First time post here.I have a question re: the sharing of Youtube etc as part of a training program.

I am not a legal expert but if we have vidoe links within our training programs for youtube which we display in a class, does this breach any copyright? Or is it down to the nature of content - for example if a small part of a film that is not uploaded by the "owner" then it is an issue?



6 Responses

  1. That’s a tricky one. On the
    That’s a tricky one. On the one hand you would require a license to show any copyrighted material to a public audience I believe. On the other – I’m sure there are people streaming videos from YouTube in training classes right now!

    If the links are going to form part of your course and you are linking to them from your own literature then I’d seek further advice just to be sure.

    I’d also stay away from any content that you believe to have been uploaded without the permission of the creator (film and TV clips etc) – not least because if you include links to this and they are taken down (likely) then you’ve got a load of admin and additional resources to find!

  2. This is still a bit of a grey
    This is still a bit of a grey area, but in practice, here is the latest thinking in this area.

    Streaming a YouTube video clip live in a classroom session should be OK. It’s thought that it’s the person who uploaded the video in the first place that needs to be mindful of copyright law, but that merely viewing something that is there should be OK, particularly if it’s done in an educational context (which is often an exemption in some jurisdictions).

    Downloading the clip first and possibly embedding it into an e-learning module, or just sending the video file to people is less clear-cut and I’d advise not doing that, though if your software allows you to embed a live feed to a YouTube video, then that might be an OK alternative. I have also been prepared to use clips that have been in the public domain for some time and are known to be in popular use.

    Of course, there is a way to protect yourself and that’s to ask the creator of the video for permission to use their material in your training. I was always advised to do this regardless, or at least to be seen to reach out to the owner, even if they then didn’t reply.

    I would say that I’d be very careful about using any footage from films or TV, unless you are streaming these from the film or TV company’s website or via a licensed service such as NetFlix. Getting permission to use extracts can be very expensive and the studios/TV companies protect their content aggressively.

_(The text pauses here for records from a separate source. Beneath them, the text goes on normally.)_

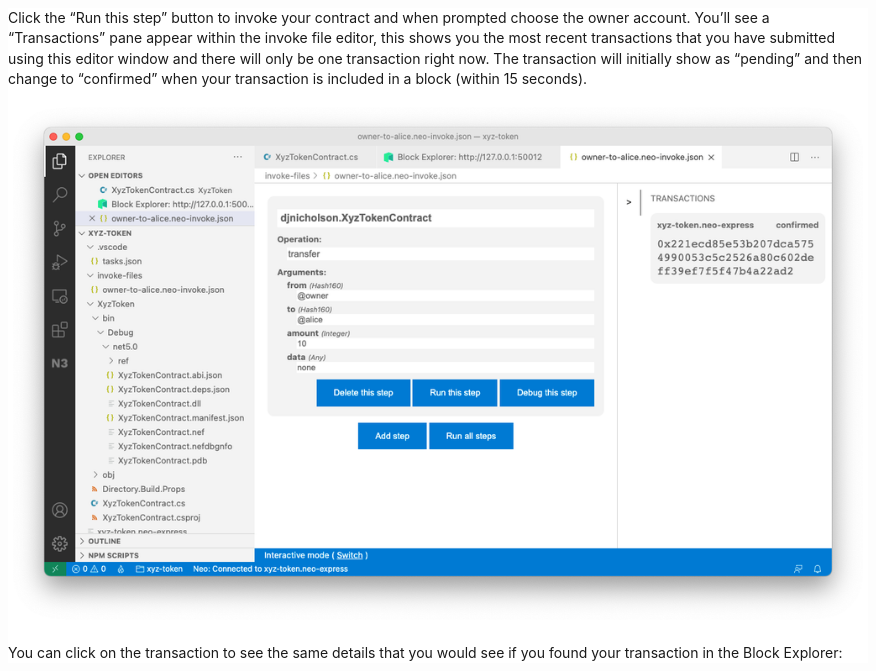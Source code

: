 Click the “Run this step” button to invoke your contract and when prompted choose the owner account. You’ll see a “Transactions” pane appear within the invoke file editor, this shows you the most recent transactions that you have submitted using this editor window and there will only be one transaction right now. The transaction will initially show as “pending” and then change to “confirmed” when your transaction is included in a block (within 15 seconds).

![Invocation transaction created](./assets/19.png)

You can click on the transaction to see the same details that you would see if you found your transaction in the Block Explorer:
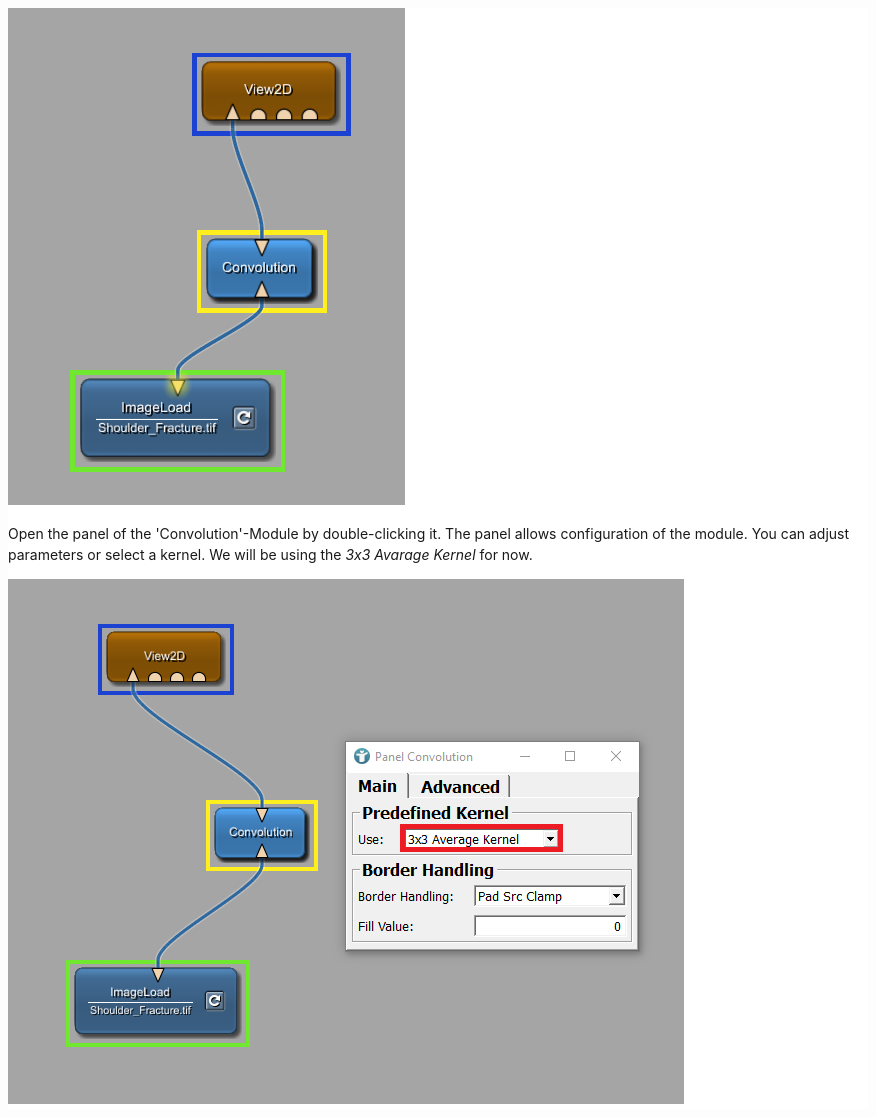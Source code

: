 ![Convolution Module](/images/tutorials/basicmechanics/BM_08.png "Convolution Module")

Open the panel of the 'Convolution'-Module by double-clicking it. The panel allows configuration of the module. You can adjust parameters or select a kernel. We will be using the *3x3 Avarage Kernel* for now.

![Select a Kernel](/images/tutorials/basicmechanics/BM_09.png "Select a Kernel")
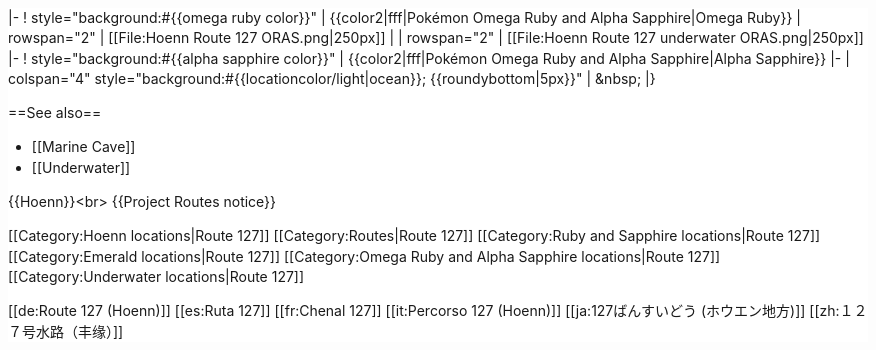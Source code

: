 |-
! style="background:#{{omega ruby color}}" | {{color2|fff|Pokémon Omega Ruby and Alpha Sapphire|Omega Ruby}}
| rowspan="2" | [[File:Hoenn Route 127 ORAS.png|250px]]
|
| rowspan="2" | [[File:Hoenn Route 127 underwater ORAS.png|250px]]
|-
! style="background:#{{alpha sapphire color}}" | {{color2|fff|Pokémon Omega Ruby and Alpha Sapphire|Alpha Sapphire}}
|-
| colspan="4" style="background:#{{locationcolor/light|ocean}}; {{roundybottom|5px}}" | &amp;nbsp;
|}

==See also==
* [[Marine Cave]]
* [[Underwater]]

{{Hoenn}}&lt;br>
{{Project Routes notice}}

[[Category:Hoenn locations|Route 127]]
[[Category:Routes|Route 127]]
[[Category:Ruby and Sapphire locations|Route 127]]
[[Category:Emerald locations|Route 127]]
[[Category:Omega Ruby and Alpha Sapphire locations|Route 127]]
[[Category:Underwater locations|Route 127]]

[[de:Route 127 (Hoenn)]]
[[es:Ruta 127]]
[[fr:Chenal 127]]
[[it:Percorso 127 (Hoenn)]]
[[ja:127ばんすいどう (ホウエン地方)]]
[[zh:１２７号水路（丰缘）]]
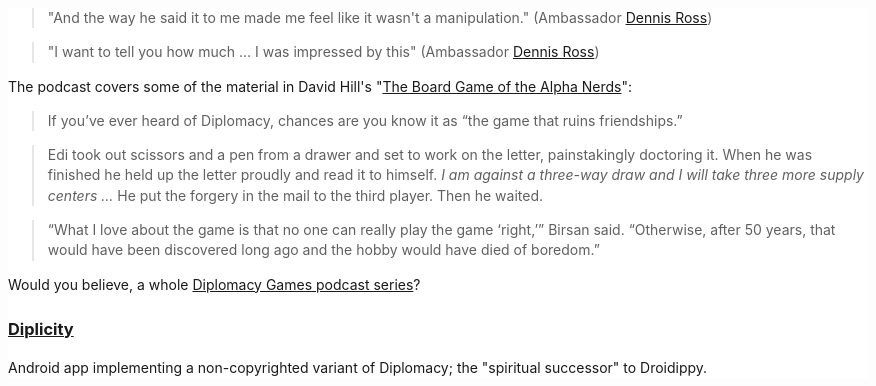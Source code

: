 > "And the way he said it to me made me feel like it wasn't a manipulation." (Ambassador [Dennis Ross](https://en.wikipedia.org/wiki/Dennis_Ross))

> "I want to tell you how much ... I was impressed by this" (Ambassador [Dennis Ross](https://en.wikipedia.org/wiki/Dennis_Ross))

The podcast covers some of the material in David Hill's "[The Board Game of the Alpha Nerds](http://grantland.com/features/diplomacy-the-board-game-of-the-alpha-nerds/)":

> If you’ve ever heard of Diplomacy, chances are you know it as “the game that ruins friendships.”

> Edi took out scissors and a pen from a drawer and set to work on the letter, painstakingly doctoring it. When he was finished he held up the letter proudly and read it to himself. *I am against a three-way draw and I will take three more supply centers …* He put the forgery in the mail to the third player. Then he waited.

> “What I love about the game is that no one can really play the game ‘right,’” Birsan said. “Otherwise, after 50 years, that would have been discovered long ago and the hobby would have died of boredom.”

Would you believe, a whole [Diplomacy Games podcast series](http://diplomacygames.com/)?

### [Diplicity](https://play.google.com/store/apps/details?id=se.oort.diplicity)

Android app implementing a non-copyrighted variant of Diplomacy; the "spiritual successor" to Droidippy.

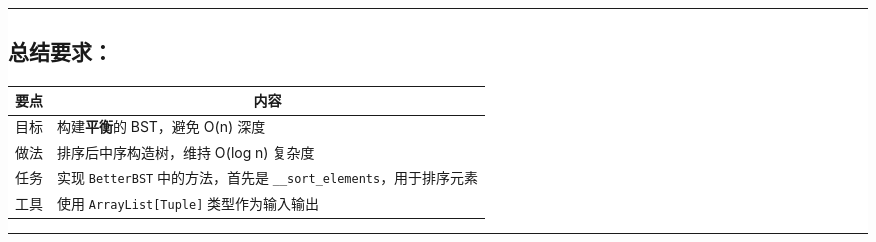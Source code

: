 ------

## **总结要求：**

| 要点 | 内容                                                         |
| ---- | ------------------------------------------------------------ |
| 目标 | 构建**平衡**的 BST，避免 O(n) 深度                           |
| 做法 | 排序后中序构造树，维持 O(log n) 复杂度                       |
| 任务 | 实现 `BetterBST` 中的方法，首先是 `__sort_elements`，用于排序元素 |
| 工具 | 使用 `ArrayList[Tuple]` 类型作为输入输出                     |

------
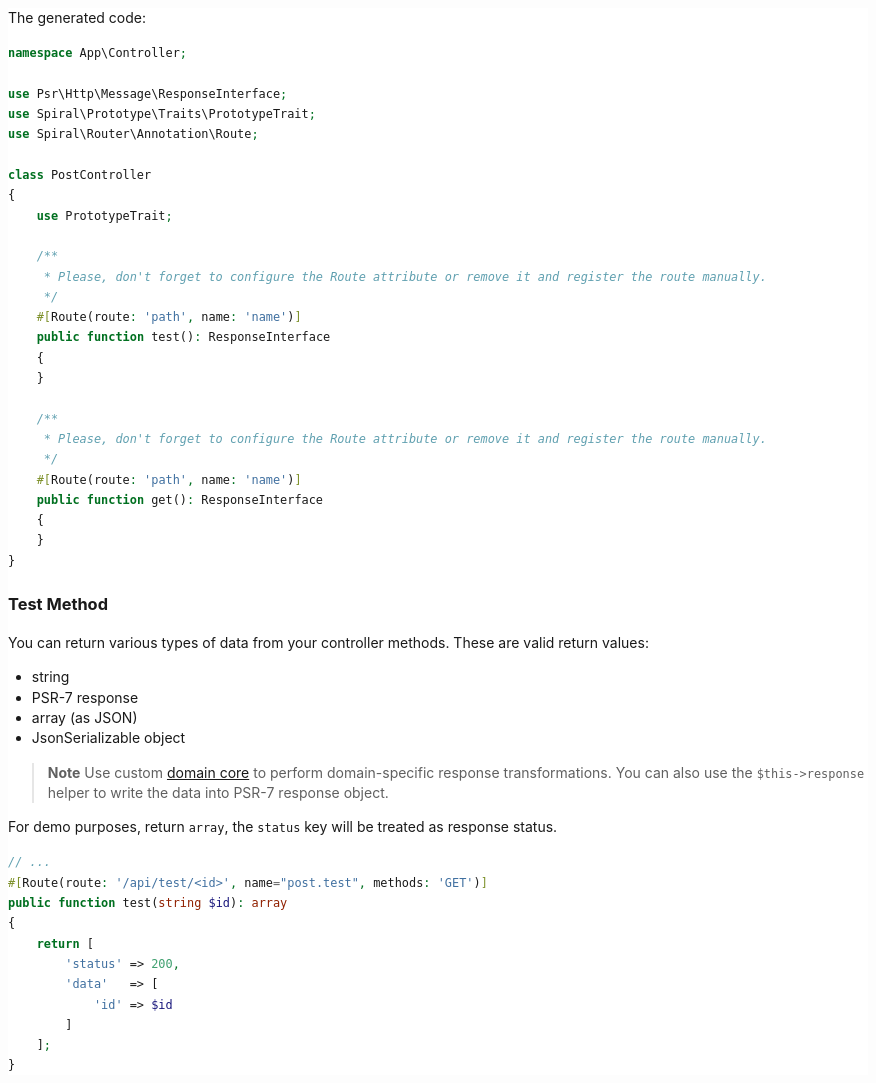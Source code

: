 The generated code:

```php
namespace App\Controller;

use Psr\Http\Message\ResponseInterface;
use Spiral\Prototype\Traits\PrototypeTrait;
use Spiral\Router\Annotation\Route;

class PostController
{
    use PrototypeTrait;

    /**
     * Please, don't forget to configure the Route attribute or remove it and register the route manually.
     */
    #[Route(route: 'path', name: 'name')]
    public function test(): ResponseInterface
    {
    }

    /**
     * Please, don't forget to configure the Route attribute or remove it and register the route manually.
     */
    #[Route(route: 'path', name: 'name')]
    public function get(): ResponseInterface
    {
    }
}
```

### Test Method

You can return various types of data from your controller methods. These are valid return values:

- string
- PSR-7 response
- array (as JSON)
- JsonSerializable object

> **Note**
> Use custom [domain core](/cookbook/domain-core.md) to perform domain-specific response transformations. You can also
> use the `$this->response` helper to write the data into PSR-7 response object.

For demo purposes, return `array`, the `status` key will be treated as response status.

```php
// ...
#[Route(route: '/api/test/<id>', name="post.test", methods: 'GET')]
public function test(string $id): array
{
    return [
        'status' => 200,
        'data'   => [
            'id' => $id
        ]
    ];
}
```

  3. Pretty similar thoughts to
    Pretty similar thoughts to others if the person who created/owns the video has uploaded you should be ok to show it. One word of warning though is that they could take it off too so if you are relying on it you may want to contact the owners direct for permission to download it, (I’ve done that very thing recently).
    If someone has uploaded a copyrighted film/tv show etc they possibly don’t have permission to do so and so that’s on shaky ground. It’s hosted by youtube and they are making it public so it’s their responsibility to police this. What usually happens is that a complaint is made to youtube and they take it down.
    In short, if it’s something that someone has created/uploaded and they have decided to put it in the public domain you should be ok.

  4. From Chris in our LinkedIn
    From Chris in our LinkedIn group:
    “I’ll keep it short…if I am running a course and there is a good book, journal article or website worth visiting I will suggest the learners go and look at it. I’d suggest you do the same with You tube.”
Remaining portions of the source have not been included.